It is an undeniable fact that the emergence and advancement of technology has drastically disrupted many conventional businesses globally and continues to threaten organisations that are unwilling to embrace change.

The aviation industry is no exception and neither is aviation security; it is susceptible to these externalities. It must continually adapt to the uncertainty of the business environment to maintain a robust, efficient, effective and sustainable business.

The aviation security industry is constantly changing, with new regulations, technologies and controls. It’s the management of the security function to ensure the business profitability which is the challenge. The security professional must be armed with an arsenal of knowledge to ensure a good security regime which balances this with facilitation.

It needs to be highlighted here that the aviation security has become an integral, fundamental and indispensable component of the aviation industry. The threats to the aviation industry have also changed.

If the threats have changed, then so has the management of these threats. It is no longer adequate to rely just on x-rays to screen cargo and assume that security has been enforced.

Technical vs. tactical

It needs to be recognised that aviation security in particular now has to be technical as well as tactical. Yet, security cost must not over-burden the industry, which has enough financial concerns as it is. Technology and strategy therefore plays an ever-increasing role in security to make it all happen; the security manager needs an arsenal of knowledge.

This is where leaders in security need to embark on the ‘tactical approach’ rather than just focussing on investment on technology. The tactical approach is one that looks at thought innovation.

The aviation security has become an integral, fundamental and indispensable component of the aviation industry.

To simplify things, I will deal in this article the main items that in my view would be the pillars of the quality management drive. To begin with, my view on ‘quality’ is about being consistent.
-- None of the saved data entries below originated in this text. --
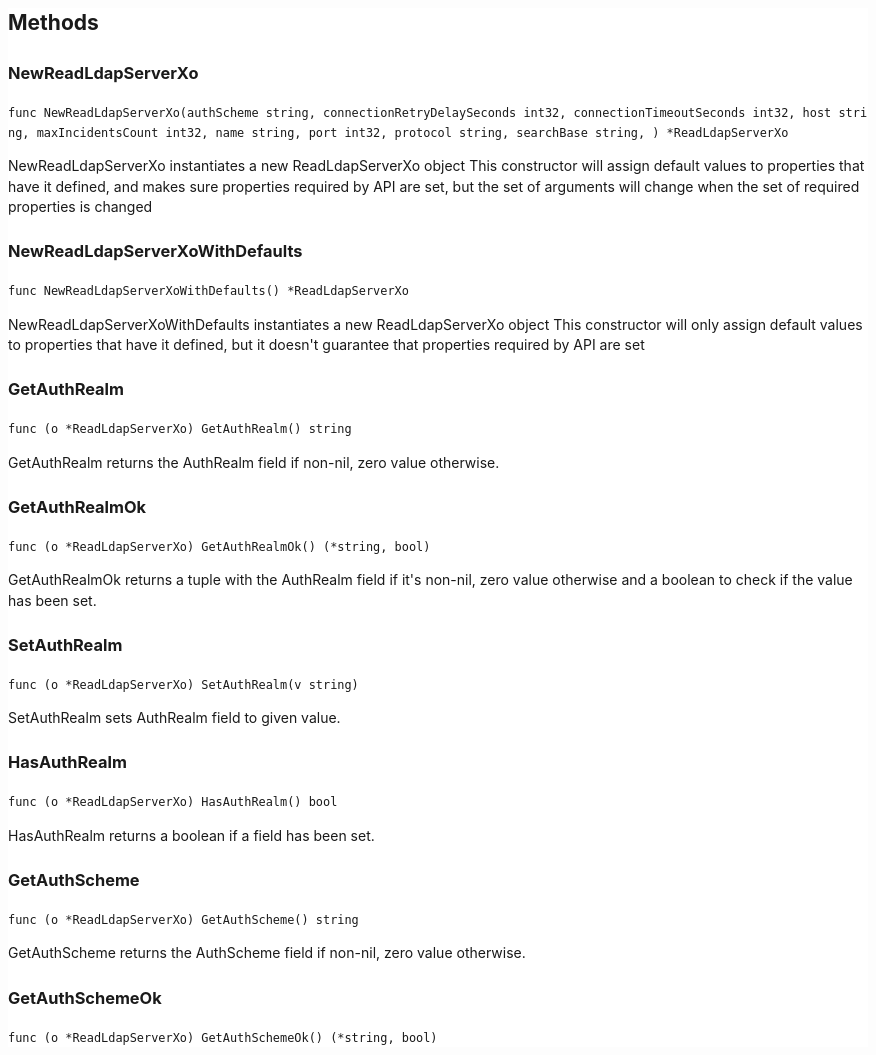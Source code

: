 ## Methods

### NewReadLdapServerXo

`func NewReadLdapServerXo(authScheme string, connectionRetryDelaySeconds int32, connectionTimeoutSeconds int32, host string, maxIncidentsCount int32, name string, port int32, protocol string, searchBase string, ) *ReadLdapServerXo`

NewReadLdapServerXo instantiates a new ReadLdapServerXo object
This constructor will assign default values to properties that have it defined,
and makes sure properties required by API are set, but the set of arguments
will change when the set of required properties is changed

### NewReadLdapServerXoWithDefaults

`func NewReadLdapServerXoWithDefaults() *ReadLdapServerXo`

NewReadLdapServerXoWithDefaults instantiates a new ReadLdapServerXo object
This constructor will only assign default values to properties that have it defined,
but it doesn't guarantee that properties required by API are set

### GetAuthRealm

`func (o *ReadLdapServerXo) GetAuthRealm() string`

GetAuthRealm returns the AuthRealm field if non-nil, zero value otherwise.

### GetAuthRealmOk

`func (o *ReadLdapServerXo) GetAuthRealmOk() (*string, bool)`

GetAuthRealmOk returns a tuple with the AuthRealm field if it's non-nil, zero value otherwise
and a boolean to check if the value has been set.

### SetAuthRealm

`func (o *ReadLdapServerXo) SetAuthRealm(v string)`

SetAuthRealm sets AuthRealm field to given value.

### HasAuthRealm

`func (o *ReadLdapServerXo) HasAuthRealm() bool`

HasAuthRealm returns a boolean if a field has been set.

### GetAuthScheme

`func (o *ReadLdapServerXo) GetAuthScheme() string`

GetAuthScheme returns the AuthScheme field if non-nil, zero value otherwise.

### GetAuthSchemeOk

`func (o *ReadLdapServerXo) GetAuthSchemeOk() (*string, bool)`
However, while being consistent, we shall not allow ourselves to remain in a staid form but will need to add the element of continuous improvement to ensure relevancy and to be ‘ahead of the game’.
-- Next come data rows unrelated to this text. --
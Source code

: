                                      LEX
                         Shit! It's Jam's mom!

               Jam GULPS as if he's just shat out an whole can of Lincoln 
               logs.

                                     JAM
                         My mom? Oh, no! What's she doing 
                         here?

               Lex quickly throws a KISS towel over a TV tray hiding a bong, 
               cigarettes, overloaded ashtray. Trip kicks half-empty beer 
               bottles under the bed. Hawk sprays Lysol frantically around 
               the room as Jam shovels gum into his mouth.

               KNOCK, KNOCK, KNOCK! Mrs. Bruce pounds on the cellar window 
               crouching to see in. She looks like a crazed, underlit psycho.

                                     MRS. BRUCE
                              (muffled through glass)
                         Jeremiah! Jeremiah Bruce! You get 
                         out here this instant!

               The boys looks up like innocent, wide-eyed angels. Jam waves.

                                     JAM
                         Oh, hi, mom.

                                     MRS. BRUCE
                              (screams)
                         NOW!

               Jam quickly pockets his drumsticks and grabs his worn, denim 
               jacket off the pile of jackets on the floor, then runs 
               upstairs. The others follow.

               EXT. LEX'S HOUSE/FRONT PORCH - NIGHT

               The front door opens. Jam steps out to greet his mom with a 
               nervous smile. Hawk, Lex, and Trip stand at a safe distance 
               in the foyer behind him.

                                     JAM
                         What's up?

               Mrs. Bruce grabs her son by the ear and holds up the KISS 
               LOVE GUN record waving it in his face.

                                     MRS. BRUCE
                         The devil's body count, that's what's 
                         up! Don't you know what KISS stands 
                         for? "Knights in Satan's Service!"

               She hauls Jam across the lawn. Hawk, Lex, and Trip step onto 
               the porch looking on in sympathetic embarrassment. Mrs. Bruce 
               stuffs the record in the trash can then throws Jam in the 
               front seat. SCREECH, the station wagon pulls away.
For simplicity again, I have broken these pillars into three main items that would need to be embraced. It needs to be mentioned here that the items below shall not be viewed and worked individually, but the three are well intertwined:

  1. Developing the culture of measurement – this is in congruent with the maxim, “something that is not measured is not managed”. This will involve data collation and accordingly analyse to assist the management to make a data driven decision making process
  • Setting up goals – develop KPIs (key performance index); short and medium term goals from the data collected
  • Continuous improvement process – from the first two points above, we would be in the position to measure the improvement made. In this area, it can be seen how standard operating procedures and operation manuals, development of KPI’s, employee participation  and continuous reviews have assisted organisations to achieve consistency and continuous improvement. This will ensure relevancy of processes and measures in the face of ever-changing business

1-ISJ- ISJ Exclusive: Taking the right approach to aviation security

Developing the culture of measurement

In this regard, I would suggest that we do not need to reinvent the wheel. One approach is to subscribe and participate in an established business excellence model or award. In my organisation, and in Dubai, we are fortunate to have existing business excellence programs that we could consider. Here, we adopted the criterions promulgated by Dubai Quality Awards (DQA) and tweaked and made the criterions to be applicable to the security industry (which traces its origin from the manufacturing and service sectors). 
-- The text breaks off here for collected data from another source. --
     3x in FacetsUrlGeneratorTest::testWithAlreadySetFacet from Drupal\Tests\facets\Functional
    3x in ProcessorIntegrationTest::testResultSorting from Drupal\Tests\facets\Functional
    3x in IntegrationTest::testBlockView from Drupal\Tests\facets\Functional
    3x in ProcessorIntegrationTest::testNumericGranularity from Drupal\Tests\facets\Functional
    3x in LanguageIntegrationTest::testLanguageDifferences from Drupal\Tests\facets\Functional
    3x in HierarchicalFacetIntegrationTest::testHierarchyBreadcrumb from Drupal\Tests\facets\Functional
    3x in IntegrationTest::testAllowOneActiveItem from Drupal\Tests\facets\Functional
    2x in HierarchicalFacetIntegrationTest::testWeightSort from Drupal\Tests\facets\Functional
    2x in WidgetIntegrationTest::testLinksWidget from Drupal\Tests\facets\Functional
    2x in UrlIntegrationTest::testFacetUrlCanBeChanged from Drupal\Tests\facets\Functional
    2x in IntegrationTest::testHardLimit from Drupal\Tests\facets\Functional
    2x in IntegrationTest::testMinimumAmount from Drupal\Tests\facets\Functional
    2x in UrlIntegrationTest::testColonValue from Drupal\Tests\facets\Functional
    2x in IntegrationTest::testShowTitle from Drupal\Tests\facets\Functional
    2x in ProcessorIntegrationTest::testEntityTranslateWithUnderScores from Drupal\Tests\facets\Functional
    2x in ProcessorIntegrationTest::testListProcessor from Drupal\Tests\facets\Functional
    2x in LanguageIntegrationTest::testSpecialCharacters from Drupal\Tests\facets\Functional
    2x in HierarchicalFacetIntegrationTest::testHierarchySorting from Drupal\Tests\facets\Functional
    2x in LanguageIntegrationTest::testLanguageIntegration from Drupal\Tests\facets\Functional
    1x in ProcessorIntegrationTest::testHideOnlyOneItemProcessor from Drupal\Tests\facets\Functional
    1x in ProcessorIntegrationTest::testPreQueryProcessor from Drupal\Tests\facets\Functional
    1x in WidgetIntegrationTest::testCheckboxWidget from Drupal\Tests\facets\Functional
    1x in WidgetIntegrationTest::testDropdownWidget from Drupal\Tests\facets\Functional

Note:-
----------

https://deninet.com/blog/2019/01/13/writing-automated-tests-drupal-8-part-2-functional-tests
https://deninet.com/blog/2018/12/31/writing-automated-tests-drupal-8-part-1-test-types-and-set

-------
This will open a new perspective for the security sector and may even usher a paradigm shift in thinking i.e. from a regulatory requirement driven sector to a proactive and self-assessing organisation which is essential for continual improvement.

It would shift the thought from reactionary, to one of being proactive and focused on the improvement process; the journey for excellence and improvement activities is a never ending one. Here, detailed data and also examples will be obtained from the journey undertaken by Emirates Group Security for DQA.

The Dubai Quality Award, initiated in 1994, is based on the Excellence Model used by the European Foundation for Quality Management (EFQM).

The Dubai Quality Award, initiated in 1994, is based on the Excellence Model used by the European Foundation for Quality Management (EFQM). The latter has been successfully applied in European private and public sector organisations since 1992. This model provides a holistic framework for organisational excellence. All nine criteria work as one complete system and, as such, any deficiency in one area will affect the score in other areas.

Setting up goals

These are the main achievements that the organisation wish to accomplish and should be reviewed and measured periodically and annually through different activities such as meetings, MPRs (monthly performance reports) and MRMs (management review meetings). Goals are discussed individually with heads of departments and senior management annually and need to be mutually agreed. The goals are set in line with:

  • The Quality System that the organisation subscribes to (in our case, the DQA criterions). Participating or subscribing to an award like DQA is recommended as it allows the organisation to streamline its efforts and gives the staff something to look forward to
  • The goals must be made on the SMART philosophy – specific, measurable, achievable, realistic and time-bound. This will allow for monitoring and objective reviews to be carried out. The system must be able to incorporate new objectives that may be thrusted into relevance due to operational requirements. By and large, goals are set on the following three broad guidelines: Product excellence – ensuring that the product and service is of good standard/quality; customer intimacy – knowing the requirements of the customers and the business (data collection and feedback from the business will be crucial here); operational efficiency – this is crucial to the organisation as it also addresses the aspect of financial management

Subscribing to industry standards such as ISO, TAPA etc help to achieve the right momentum and culture. The mindset of the operational team will need to change regarding audits and auditors.  They must be able to accept these as one of the means to assist the organisation to do a “health” check on the organisation and also seek the auditors to offer observation or recommendation. This must however be made very clear from the onset at the opening of the audit meeting.

Continuous improvement

The most effective way to achieve continuous improvement is by engaging the people in the organisation who are responsible and carry out day-to-day processes and procedures. There are many ways to promote staff participation to effectively contribute to making change and improvement. There are several management tools that could be embraced here by the organisation. To name a few they could be: QCC (Quality Control Circle); PDCA (Plan, Do, Act, Check); Lean six sigma.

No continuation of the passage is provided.